Struggling to get started? Here's a quick guide to help you.
This article was written by A-Plus and edited by Jon Park
Making strange sounds with your mouth at a young age and then later discovering what you're doing is called 'beatboxing' is a familiar story. However, not everyone discovers the art in this way.
This article is designed to equip beginners with useful tips that can help them learn how to beatbox. Or if your friend ever asks for help, you can send them this article or our more comprehensive guide as well.
1. Learn from the lessons and guides
Use the lesson section, and follow the exercises for making the different sounds. This will give you a basic understanding of the key sounds you can make. If your sounds don't sound great at first, it doesn't matter. Just keep practicing, and experimenting. Also, don't try too hard to sound exactly like beatboxers in audio and video clips; everyone has their own unique sound. After all, we don't have completely identical mouths or vocal chords.
You can also check out the 'guides section' right here on HBB for full comprehensive guides on topics from busking to sound checking!
2. Listen to beatboxing
It is important you try and listen to as much beatboxing as possible. Get hold of as many beatboxing videos as possible, especially materials from the pros.

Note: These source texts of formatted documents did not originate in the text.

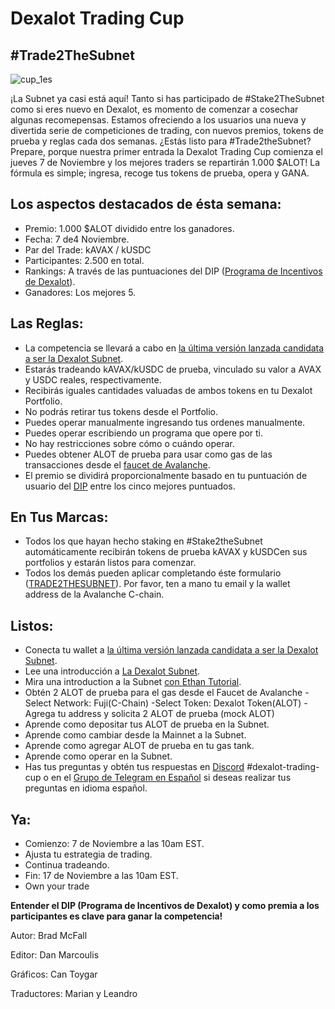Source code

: # Dexalot Trading Cup
## #Trade2TheSubnet

![cup_1es](/images/cup/cup_1es.png)

¡La Subnet ya casi está aquí! Tanto si has participado de #Stake2TheSubnet como si eres nuevo en Dexalot, es momento de comenzar a cosechar algunas recomepensas. Estamos ofreciendo a los usuarios una nueva y divertida serie de competiciones de trading, con nuevos premios, tokens de prueba y reglas cada dos semanas. ¿Estás listo para #Trade2theSubnet? Prepare, porque nuestra primer entrada la Dexalot Trading Cup comienza el jueves 7 de Noviembre y los mejores traders se repartirán 1.000 $ALOT! La fórmula es simple; ingresa, recoge tus tokens de prueba, opera y GANA.

## Los aspectos destacados de ésta semana:

* Premio: 1.000 $ALOT dividido entre los ganadores.
* Fecha: 7 de4 Noviembre.
* Par del Trade: kAVAX / kUSDC
* Participantes: 2.500 en total.
* Rankings: A través de las puntuaciones del DIP ([Programa de Incentivos de Dexalot](https://medium.com/dexalot/el-programa-de-incentivos-de-dexalot-e238774f1c61)).
* Ganadores: Los mejores 5.
## Las Reglas:

* La competencia se llevará a cabo en [la última versión lanzada candidata a ser la Dexalot Subnet](https://app.dexalot-test.com/trade).
* Estarás tradeando kAVAX/kUSDC de prueba, vinculado su valor a AVAX y USDC reales, respectivamente.
* Recibirás iguales cantidades valuadas de ambos tokens en tu Dexalot Portfolio.
* No podrás retirar tus tokens desde el Portfolio.
* Puedes operar manualmente ingresando tus ordenes manualmente.
* Puedes operar escribiendo un programa que opere por ti.
* No hay restricciones sobre cómo o cuándo operar.
* Puedes obtener ALOT de prueba para usar como gas de las transacciones desde el [faucet de Avalanche](https://faucet.avax.network/).
* El premio se dividirá proporcionalmente basado en tu puntuación de usuario del [DIP](https://medium.com/dexalot/el-programa-de-incentivos-de-dexalot-e238774f1c61) entre los cinco mejores puntuados.
## En Tus Marcas:

* Todos los que hayan hecho staking en #Stake2theSubnet automáticamente recibirán tokens de prueba kAVAX y kUSDCen sus portfolios y estarán listos para comenzar.
* Todos los demás pueden aplicar completando éste formulario ([TRADE2THESUBNET](https://www.typeform.com/private-typeform/?utm_source=typeform.com-19714821-business&utm_medium=typeform&utm_content=typeform-private&utm_campaign=uKsTJwiX)). Por favor, ten a mano tu email y la wallet address de la Avalanche C-chain.
## Listos:

* Conecta tu wallet a [la última versión lanzada candidata a ser la Dexalot Subnet](https://app.dexalot-test.com/trade).
* Lee una introducción a [La Dexalot Subnet](https://medium.com/dexalot/la-dexalot-subnet-4abceb5d5129).
* Mira una introduction a la Subnet [con Ethan Tutorial](https://www.youtube.com/watch?v=vRvaswPuMNg).
* Obtén 2 ALOT de prueba para el gas desde el Faucet de Avalanche
    -Select Network: Fuji(C-Chain)
    -Select Token: Dexalot Token(ALOT)
    -Agrega tu address y solicita 2 ALOT de prueba (mock ALOT)
* Aprende como depositar tus ALOT de prueba en la Subnet.
* Aprende como cambiar desde la Mainnet a la Subnet.
* Aprende como agregar ALOT de prueba en tu gas tank.
* Aprende como operar en la Subnet.
* Has tus preguntas y obtén tus respuestas en [Discord](https://discord.com/invite/dexalot) #dexalot-trading-cup o en el [Grupo de Telegram en Español](https://t.me/dexalot_es) si deseas realizar tus preguntas en idioma español.
## Ya:

* Comienzo: 7 de Noviembre a las 10am EST.
* Ajusta tu estrategia de trading.
* Continua tradeando.
* Fin: 17 de Noviembre a las 10am EST.
* Own your trade

**Entender el DIP (Programa de Incentivos de Dexalot) y como premia a los participantes es clave para ganar la competencia!**

Autor: Brad McFall

Editor: Dan Marcoulis

Gráficos: Can Toygar

Traductores: Marian y Leandro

Check out these YouTube channels:
Listening to beatbox is important for many reasons. Firstly, it can provide inspiration as well as entertainment. The first time most people heard 'If Your Mother Only Knew' by Rahzel, they were blown away. This sort of thing can help motivate you to learn.
Secondly, you get to see what sort of standard a good beatboxer is at. Someone might tell you they are good, but until you've heard someone of pro standard then you probably won't know what really good beatboxing is.

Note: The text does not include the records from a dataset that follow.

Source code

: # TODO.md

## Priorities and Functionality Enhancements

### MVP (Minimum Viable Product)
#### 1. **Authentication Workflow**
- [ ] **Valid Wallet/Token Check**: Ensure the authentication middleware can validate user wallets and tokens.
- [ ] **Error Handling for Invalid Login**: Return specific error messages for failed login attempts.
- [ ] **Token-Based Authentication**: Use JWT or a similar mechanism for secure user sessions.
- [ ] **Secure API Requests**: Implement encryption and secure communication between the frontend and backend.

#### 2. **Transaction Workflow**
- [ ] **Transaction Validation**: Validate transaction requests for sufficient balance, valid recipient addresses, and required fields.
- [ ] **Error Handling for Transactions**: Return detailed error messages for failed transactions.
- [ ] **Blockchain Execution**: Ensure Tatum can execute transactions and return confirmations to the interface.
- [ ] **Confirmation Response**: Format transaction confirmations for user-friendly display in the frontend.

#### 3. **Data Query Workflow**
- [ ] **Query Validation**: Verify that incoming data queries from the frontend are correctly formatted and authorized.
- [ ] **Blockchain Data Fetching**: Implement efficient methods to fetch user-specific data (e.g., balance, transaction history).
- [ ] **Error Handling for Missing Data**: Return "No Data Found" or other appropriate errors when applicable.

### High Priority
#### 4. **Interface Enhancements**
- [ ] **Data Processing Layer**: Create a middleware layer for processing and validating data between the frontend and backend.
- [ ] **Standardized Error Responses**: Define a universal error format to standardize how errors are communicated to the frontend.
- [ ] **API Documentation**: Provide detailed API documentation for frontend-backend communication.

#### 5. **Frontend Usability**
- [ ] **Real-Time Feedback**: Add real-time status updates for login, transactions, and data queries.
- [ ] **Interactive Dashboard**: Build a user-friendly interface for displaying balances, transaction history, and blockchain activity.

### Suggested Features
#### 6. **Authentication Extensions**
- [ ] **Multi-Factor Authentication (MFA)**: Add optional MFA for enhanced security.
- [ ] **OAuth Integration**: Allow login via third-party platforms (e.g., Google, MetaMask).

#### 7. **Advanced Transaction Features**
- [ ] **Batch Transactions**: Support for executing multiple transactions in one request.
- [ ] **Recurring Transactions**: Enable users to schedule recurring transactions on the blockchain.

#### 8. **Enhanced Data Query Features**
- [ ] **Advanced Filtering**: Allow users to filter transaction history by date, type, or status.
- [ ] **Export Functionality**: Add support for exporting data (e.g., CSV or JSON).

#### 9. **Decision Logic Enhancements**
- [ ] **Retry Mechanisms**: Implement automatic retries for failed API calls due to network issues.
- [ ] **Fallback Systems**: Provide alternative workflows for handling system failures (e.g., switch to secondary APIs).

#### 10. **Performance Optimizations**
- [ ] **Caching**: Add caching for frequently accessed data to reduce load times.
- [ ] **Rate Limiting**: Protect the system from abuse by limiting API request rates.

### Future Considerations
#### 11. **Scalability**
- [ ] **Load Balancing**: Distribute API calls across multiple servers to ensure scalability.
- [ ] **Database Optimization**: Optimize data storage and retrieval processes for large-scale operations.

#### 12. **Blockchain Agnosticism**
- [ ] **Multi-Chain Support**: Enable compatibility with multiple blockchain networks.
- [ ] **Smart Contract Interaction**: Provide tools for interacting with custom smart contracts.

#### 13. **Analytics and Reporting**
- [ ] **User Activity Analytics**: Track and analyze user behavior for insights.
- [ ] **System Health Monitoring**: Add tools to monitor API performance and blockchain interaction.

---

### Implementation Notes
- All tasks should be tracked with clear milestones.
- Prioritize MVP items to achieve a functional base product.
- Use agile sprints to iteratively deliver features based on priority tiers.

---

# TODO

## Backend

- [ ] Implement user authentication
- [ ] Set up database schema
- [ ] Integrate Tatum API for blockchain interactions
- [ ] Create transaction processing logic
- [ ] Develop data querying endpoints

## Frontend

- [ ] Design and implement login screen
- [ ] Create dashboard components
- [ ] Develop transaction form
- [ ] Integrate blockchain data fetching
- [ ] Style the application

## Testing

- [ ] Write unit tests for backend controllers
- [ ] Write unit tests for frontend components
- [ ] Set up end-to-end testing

Thirdly, listening to a range of audio and video clips can help you understand the different styles and techniques that beatboxers have. Finally, get the sound of beatboxing firmly embedded in your subconscious by repeatedly listening to beatboxing. This can help you get in the right frame of mind for beatboxing, and help make vocalizing beats become more natural to you.
3. See live shows
Go see as many live beatbox performances or battles as you can, because beatbox is completely different LIVE. The community vibes, the ground-shaking basses, and the stunning showmanship all contribute to why you must attend a live event as soon as you can.

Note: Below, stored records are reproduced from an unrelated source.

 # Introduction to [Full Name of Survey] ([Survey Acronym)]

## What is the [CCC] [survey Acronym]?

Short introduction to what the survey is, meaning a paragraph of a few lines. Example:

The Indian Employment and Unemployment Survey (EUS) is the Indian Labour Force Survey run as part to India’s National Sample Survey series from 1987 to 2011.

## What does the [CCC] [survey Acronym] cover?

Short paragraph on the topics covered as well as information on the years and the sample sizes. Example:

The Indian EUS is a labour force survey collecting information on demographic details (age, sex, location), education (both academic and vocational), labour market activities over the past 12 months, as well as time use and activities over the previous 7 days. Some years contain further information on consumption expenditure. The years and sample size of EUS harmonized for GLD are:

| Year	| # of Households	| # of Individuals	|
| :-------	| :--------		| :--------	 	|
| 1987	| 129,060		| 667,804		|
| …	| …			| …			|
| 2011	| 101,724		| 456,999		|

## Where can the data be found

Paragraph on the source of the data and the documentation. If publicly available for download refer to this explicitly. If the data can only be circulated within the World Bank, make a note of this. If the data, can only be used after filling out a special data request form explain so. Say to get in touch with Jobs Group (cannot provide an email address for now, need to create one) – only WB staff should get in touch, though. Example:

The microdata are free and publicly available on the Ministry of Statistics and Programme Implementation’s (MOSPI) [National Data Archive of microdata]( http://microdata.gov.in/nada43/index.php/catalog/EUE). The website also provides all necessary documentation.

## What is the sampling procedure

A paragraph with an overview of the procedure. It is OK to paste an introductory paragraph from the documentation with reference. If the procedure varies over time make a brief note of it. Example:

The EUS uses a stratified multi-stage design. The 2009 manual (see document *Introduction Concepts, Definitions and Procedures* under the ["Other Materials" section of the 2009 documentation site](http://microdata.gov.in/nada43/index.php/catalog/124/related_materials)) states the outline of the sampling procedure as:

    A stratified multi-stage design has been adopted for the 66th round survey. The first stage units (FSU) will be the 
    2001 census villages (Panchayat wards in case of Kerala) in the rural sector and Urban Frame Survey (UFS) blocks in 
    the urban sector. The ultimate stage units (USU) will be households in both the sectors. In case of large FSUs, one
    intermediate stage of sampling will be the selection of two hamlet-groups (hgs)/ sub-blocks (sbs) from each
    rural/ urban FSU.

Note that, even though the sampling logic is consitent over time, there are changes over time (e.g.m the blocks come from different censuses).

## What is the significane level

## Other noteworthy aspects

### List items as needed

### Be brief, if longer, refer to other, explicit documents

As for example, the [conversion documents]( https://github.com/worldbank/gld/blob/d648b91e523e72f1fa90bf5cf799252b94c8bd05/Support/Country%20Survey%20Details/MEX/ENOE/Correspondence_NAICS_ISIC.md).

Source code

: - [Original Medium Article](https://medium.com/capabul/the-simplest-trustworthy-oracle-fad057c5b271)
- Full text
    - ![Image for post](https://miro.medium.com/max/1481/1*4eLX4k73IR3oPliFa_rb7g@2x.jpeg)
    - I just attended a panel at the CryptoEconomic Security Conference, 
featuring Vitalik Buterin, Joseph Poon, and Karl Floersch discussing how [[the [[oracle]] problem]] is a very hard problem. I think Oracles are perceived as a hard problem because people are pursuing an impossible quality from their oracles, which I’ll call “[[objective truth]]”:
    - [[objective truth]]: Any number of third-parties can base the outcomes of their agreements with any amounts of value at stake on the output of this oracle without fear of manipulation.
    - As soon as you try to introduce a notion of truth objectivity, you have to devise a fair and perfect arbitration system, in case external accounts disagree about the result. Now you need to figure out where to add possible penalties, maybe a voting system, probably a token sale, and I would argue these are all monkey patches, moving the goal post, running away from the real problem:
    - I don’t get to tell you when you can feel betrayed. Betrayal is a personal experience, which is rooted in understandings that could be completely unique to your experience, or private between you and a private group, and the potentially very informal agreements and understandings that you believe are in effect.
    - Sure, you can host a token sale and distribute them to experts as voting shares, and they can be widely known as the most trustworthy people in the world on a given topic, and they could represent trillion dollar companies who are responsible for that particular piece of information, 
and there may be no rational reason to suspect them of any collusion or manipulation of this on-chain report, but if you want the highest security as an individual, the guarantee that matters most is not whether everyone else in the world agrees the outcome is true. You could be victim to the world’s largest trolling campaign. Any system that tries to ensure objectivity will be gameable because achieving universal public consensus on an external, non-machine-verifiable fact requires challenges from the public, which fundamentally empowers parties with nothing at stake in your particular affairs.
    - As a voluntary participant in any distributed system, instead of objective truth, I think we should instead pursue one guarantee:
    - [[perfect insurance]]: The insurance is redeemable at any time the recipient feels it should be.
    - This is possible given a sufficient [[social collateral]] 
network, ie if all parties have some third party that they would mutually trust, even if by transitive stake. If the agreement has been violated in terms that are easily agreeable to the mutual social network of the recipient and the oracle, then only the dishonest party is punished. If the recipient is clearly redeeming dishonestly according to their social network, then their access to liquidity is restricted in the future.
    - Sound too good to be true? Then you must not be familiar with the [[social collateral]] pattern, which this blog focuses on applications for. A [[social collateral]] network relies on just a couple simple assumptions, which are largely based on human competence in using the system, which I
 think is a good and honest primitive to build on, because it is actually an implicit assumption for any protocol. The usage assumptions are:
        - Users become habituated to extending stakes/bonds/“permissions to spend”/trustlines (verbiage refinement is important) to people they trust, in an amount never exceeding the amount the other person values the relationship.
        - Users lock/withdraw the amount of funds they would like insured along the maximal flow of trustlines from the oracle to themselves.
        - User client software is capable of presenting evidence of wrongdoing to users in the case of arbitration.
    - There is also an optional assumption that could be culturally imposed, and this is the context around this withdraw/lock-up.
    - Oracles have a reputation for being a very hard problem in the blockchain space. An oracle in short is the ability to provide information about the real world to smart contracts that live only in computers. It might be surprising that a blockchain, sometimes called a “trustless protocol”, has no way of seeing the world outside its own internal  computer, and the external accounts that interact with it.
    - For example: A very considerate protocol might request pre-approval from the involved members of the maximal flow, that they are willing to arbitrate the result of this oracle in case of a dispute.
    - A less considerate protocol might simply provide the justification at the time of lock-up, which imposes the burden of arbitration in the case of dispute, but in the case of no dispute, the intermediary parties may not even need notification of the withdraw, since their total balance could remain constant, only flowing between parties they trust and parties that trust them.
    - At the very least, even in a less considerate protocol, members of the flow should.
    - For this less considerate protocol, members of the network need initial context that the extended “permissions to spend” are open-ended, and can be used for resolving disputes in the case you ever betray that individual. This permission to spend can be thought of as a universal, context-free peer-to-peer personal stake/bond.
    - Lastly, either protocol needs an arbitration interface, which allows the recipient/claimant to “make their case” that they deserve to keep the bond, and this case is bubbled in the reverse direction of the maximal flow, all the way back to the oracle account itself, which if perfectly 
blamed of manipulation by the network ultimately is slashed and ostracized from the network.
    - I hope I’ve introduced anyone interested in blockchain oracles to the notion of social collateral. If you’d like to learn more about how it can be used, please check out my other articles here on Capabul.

If you see a good performance, this can help inspire you to take your own beatboxing further. It can also show you how beatboxing can work on-stage, in a live environment with an audience, and you can develop an idea of what good delivery of beatboxing entails. Take your friends too, because when they see a good live show it can then help them become more supportive of your interest in the art form, and hence can help you grow and develop as a beatboxer. Also, if one of your friends decides to learn to beatbox as a result, the competition between you can then spur you both on.
4. Imitate, then create
Some people are against imitation of other beatboxers, but imitation is a valuable tool for the beginner, as it provides a benchmark to learn by when you're just getting started.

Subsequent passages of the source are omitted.